*** Opening Given entries ***
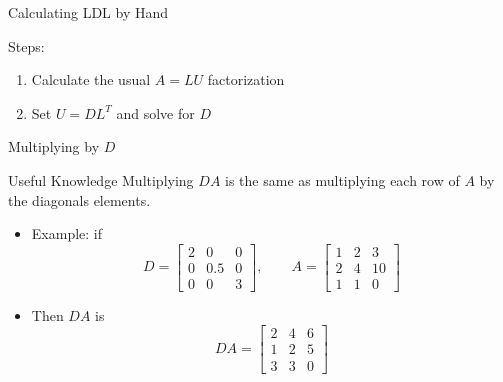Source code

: \documentclass[10pt]{beamer}
\begin{document}

\begin{frame}{Calculating LDL by Hand}

Steps:
\begin{enumerate}
    \item Calculate the usual $A=LU$ factorization 

    \item Set $U = DL^T$ and solve for $D$
\end{enumerate}
\vfill 
{}
\vfill
\end{frame}

\begin{frame}{Multiplying by $D$}

\begin{block}{Useful Knowledge}
    Multiplying $DA$ is the same as multiplying each row of $A$ by the diagonals elements.
\end{block}

\begin{itemize}
    \item Example: if 
    $$
    D = \begin{bmatrix}
            2 & 0 & 0\\
            0 & 0.5 & 0 \\
            0 & 0 & 3
        \end{bmatrix},\qquad
         A = \begin{bmatrix}
            1 & 2 & 3\\
            2 & 4 & 10 \\
            1 & 1 & 0
        \end{bmatrix}
    $$
    \item Then $DA$ is
        $$
    DA = \begin{bmatrix}
            2 & 4 & 6\\
            1 & 2 & 5 \\
            3 & 3 & 0
        \end{bmatrix}
    $$
\end{itemize}
    
\end{frame}
\end{document}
*** Closing Given entries ***
_About this exercise_
Going through the records above, count the lines that hold "begin" and answer with the count alone.

_Written answer_
9